Saved data entries:
________________________________________

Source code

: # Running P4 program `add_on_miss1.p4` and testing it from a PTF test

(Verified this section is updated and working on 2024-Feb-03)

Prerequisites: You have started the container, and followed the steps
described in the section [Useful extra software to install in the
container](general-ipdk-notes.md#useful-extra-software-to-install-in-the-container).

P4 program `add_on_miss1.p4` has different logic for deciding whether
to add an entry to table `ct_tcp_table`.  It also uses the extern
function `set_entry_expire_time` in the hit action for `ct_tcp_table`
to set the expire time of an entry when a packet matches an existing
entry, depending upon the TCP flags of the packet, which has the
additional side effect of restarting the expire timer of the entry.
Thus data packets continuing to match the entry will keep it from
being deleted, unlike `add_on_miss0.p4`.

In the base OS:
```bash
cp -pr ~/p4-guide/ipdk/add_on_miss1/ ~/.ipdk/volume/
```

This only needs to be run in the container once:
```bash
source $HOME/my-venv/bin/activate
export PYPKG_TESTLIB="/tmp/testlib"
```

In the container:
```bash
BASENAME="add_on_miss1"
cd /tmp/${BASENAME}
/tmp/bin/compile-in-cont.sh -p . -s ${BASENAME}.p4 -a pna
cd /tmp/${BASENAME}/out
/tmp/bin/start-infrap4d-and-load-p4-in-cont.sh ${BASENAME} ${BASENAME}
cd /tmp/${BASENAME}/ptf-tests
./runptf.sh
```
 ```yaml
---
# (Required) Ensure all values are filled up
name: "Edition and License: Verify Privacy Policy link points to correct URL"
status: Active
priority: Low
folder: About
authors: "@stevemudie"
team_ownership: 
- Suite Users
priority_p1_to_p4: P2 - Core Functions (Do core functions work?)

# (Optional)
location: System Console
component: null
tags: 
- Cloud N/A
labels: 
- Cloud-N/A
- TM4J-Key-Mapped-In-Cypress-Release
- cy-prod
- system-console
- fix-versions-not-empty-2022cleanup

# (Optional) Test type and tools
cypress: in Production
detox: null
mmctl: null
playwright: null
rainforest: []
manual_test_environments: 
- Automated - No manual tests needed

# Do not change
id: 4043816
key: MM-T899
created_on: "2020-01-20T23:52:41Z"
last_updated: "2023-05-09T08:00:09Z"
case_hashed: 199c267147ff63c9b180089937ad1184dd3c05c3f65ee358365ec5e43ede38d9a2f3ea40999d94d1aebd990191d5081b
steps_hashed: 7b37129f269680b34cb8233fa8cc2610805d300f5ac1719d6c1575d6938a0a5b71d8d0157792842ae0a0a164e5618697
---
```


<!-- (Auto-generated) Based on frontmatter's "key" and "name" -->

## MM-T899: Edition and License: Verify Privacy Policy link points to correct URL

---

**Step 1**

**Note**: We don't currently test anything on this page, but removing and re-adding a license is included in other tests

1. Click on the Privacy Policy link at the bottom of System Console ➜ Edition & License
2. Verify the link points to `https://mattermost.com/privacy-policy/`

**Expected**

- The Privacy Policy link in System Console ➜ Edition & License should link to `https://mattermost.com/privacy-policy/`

________________________________________

Task brief:
Scan the data above and copy every line with "ipdk" in it.

Response to the exercise:
container](general-ipdk-notes.md#useful-extra-software-to-install-in-the-container).
cp -pr ~/p4-guide/ipdk/add_on_miss1/ ~/.ipdk/volume/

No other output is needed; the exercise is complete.